He added, as proof of the Admiral's cultural Catalanity, several lists of colloquial, nautical and toponymic vocabulary of words used by Columbus in his writings, which prove not only that Columbus was Catalan-speaking but, according to the Diccionario Etimológico itself Castilian and Hispanic, Columbus is the first to use many words in Spanish, especially nautical vocabulary, all of which, according to the Etymological and Complementary Dictionary of the Catalan Language, were documented in Catalan much earlier.

He is also the one who has best followed the line of research of Simon Wiesenthal and Madariaga that Columbus was Jewish. In his latest book, he expands on the theses of the famous Nazi hunter with the contributions and studies of Professor Estelle Irizarry (study of the Book of Prophecies by Columbus), Sara Leibovicci (the initials Bet Hai on the headers of Columbus's letters to their children).
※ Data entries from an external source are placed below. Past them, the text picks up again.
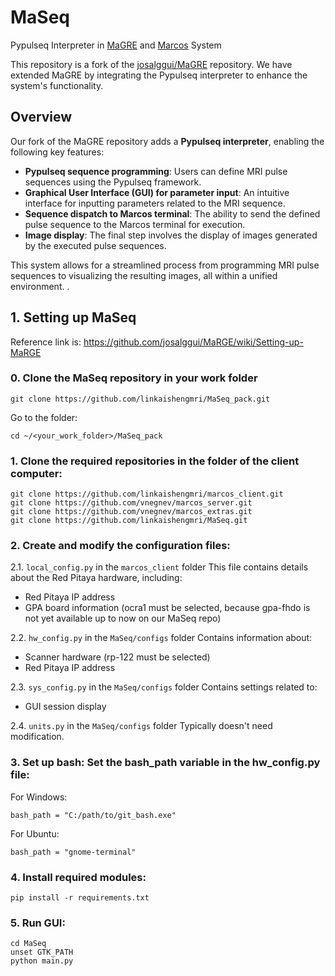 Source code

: # MaSeq
Pypulseq Interpreter in [MaGRE](https://github.com/josalggui/MaRGE/wiki) and [Marcos](https://github.com/vnegnev/marcos_extras/wiki) System

This repository is a fork of the [josalggui/MaGRE](https://github.com/josalggui/MaRGE.git) repository. We have extended MaGRE by integrating the Pypulseq interpreter to enhance the system's functionality.
 
## Overview

Our fork of the MaGRE repository adds a **Pypulseq interpreter**, enabling the following key features:

- **Pypulseq sequence programming**: Users can define MRI pulse sequences using the Pypulseq framework.
- **Graphical User Interface (GUI) for parameter input**: An intuitive interface for inputting parameters related to the MRI sequence.
- **Sequence dispatch to Marcos terminal**: The ability to send the defined pulse sequence to the Marcos terminal for execution.
- **Image display**: The final step involves the display of images generated by the executed pulse sequences.

This system allows for a streamlined process from programming MRI pulse sequences to visualizing the resulting images, all within a unified environment.
. 

## 1. Setting up MaSeq

Reference link is: https://github.com/josalggui/MaRGE/wiki/Setting-up-MaRGE

### 0. Clone the MaSeq repository in your work folder
```
git clone https://github.com/linkaishengmri/MaSeq_pack.git
```
Go to the folder:
```
cd ~/<your_work_folder>/MaSeq_pack
```

### 1. Clone the required repositories in the folder of the client computer:
```
git clone https://github.com/linkaishengmri/marcos_client.git
git clone https://github.com/vnegnev/marcos_server.git
git clone https://github.com/vnegnev/marcos_extras.git
git clone https://github.com/linkaishengmri/MaSeq.git
```

### 2. Create and modify the configuration files:

2.1. `local_config.py` in the `marcos_client` folder
This file contains details about the Red Pitaya hardware, including:
- Red Pitaya IP address
- GPA board information (ocra1 must be selected, because gpa-fhdo is not yet available up to now on our MaSeq repo)

2.2. `hw_config.py` in the `MaSeq/configs` folder
Contains information about:
- Scanner hardware (rp-122 must be selected)
- Red Pitaya IP address 

2.3. `sys_config.py` in the `MaSeq/configs` folder
Contains settings related to:
- GUI session display

2.4. `units.py` in the `MaSeq/configs` folder
Typically doesn't need modification.


### 3. Set up bash: Set the bash_path variable in the hw_config.py file:

For Windows:
```
bash_path = "C:/path/to/git_bash.exe"
```
For Ubuntu:
```
bash_path = "gnome-terminal"
```
### 4. Install required modules:
```
pip install -r requirements.txt
```
### 5. Run GUI:
```
cd MaSeq
unset GTK_PATH
python main.py
```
He had studied what he called the linguistic DNA of Columbus, together with Dr. Estelle Irizarry, who had already published the article of this study in the magazine Aki Yerushalayim, the only magazine of scope world written in Ladino.

== Published books ==

- "Tesis ibicenca de Cristóbal Colón: Cristòfor Colom fou eivissenc" (1979)
- "La verdad de un nacimiento: Colón ibicenco" (1988)
- "Cristòfor Colom, catalanoparlante" (1994)
- "Cristóbal Colón, originario de Ibiza y criptojudío" (1999)
- "De Ibiza y Formentera al Caribe: Cristóbal Colón y la toponimía" (2000)
- "Cristóbal Colón: El Libro de las Falacias y Relación de cuatro verdades" (2007)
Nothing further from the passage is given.